LOBCAST is a Python-based open-source framework developed for stock market trend forecasting using Limit Order Book (LOB) data. The framework enables users to test deep learning models for the task of Stock Price Trend Prediction (SPTP). It serves as the official repository for the paper titled LOB-Based Deep Learning Models for Stock Price Trend Prediction: A Benchmark Study [paper].
The paper formalizes the SPTP task and the structure of LOB data. In the following sections, we elaborate on downloading LOB data, running stock predictions using LOBCAST with your new DL model, model evaluation and comparison.

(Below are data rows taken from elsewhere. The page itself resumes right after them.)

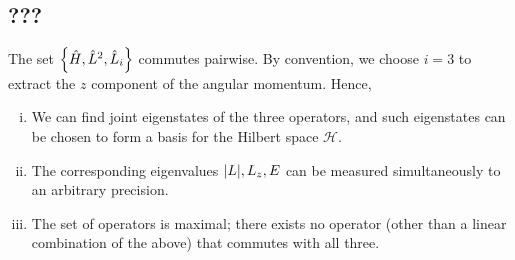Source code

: \subsection{???}
The set \( \qty{ \hat H, \hat L^2, \hat L_i } \) commutes pairwise.
By convention, we choose \( i = 3 \) to extract the \( z \) component of the angular momentum.
Hence,
\begin{enumerate}[(i)]
	\item We can find joint eigenstates of the three operators, and such eigenstates can be chosen to form a basis for the Hilbert space \( \mathcal H \).
	\item The corresponding eigenvalues \( \abs{L}, L_z, E \) can be measured simultaneously to an arbitrary precision.
	\item The set of operators is maximal; there exists no operator (other than a linear combination of the above) that commutes with all three.
\end{enumerate}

This main branch represents a newer version of LOBCAST named mini-LOBCAST. It enables benchmarking models on the standard LOB dataset used in the literature, specifically FI-2010 [dataset]. This version will be expanded to include more datasets with procedures for handling data consistently for benchmarking. These procedures are already available in the branch v0-LOBCAST, which will be integrated soon. We encourage the use of this version, while also recommending a glance at the other branch for additional implemented models and functions.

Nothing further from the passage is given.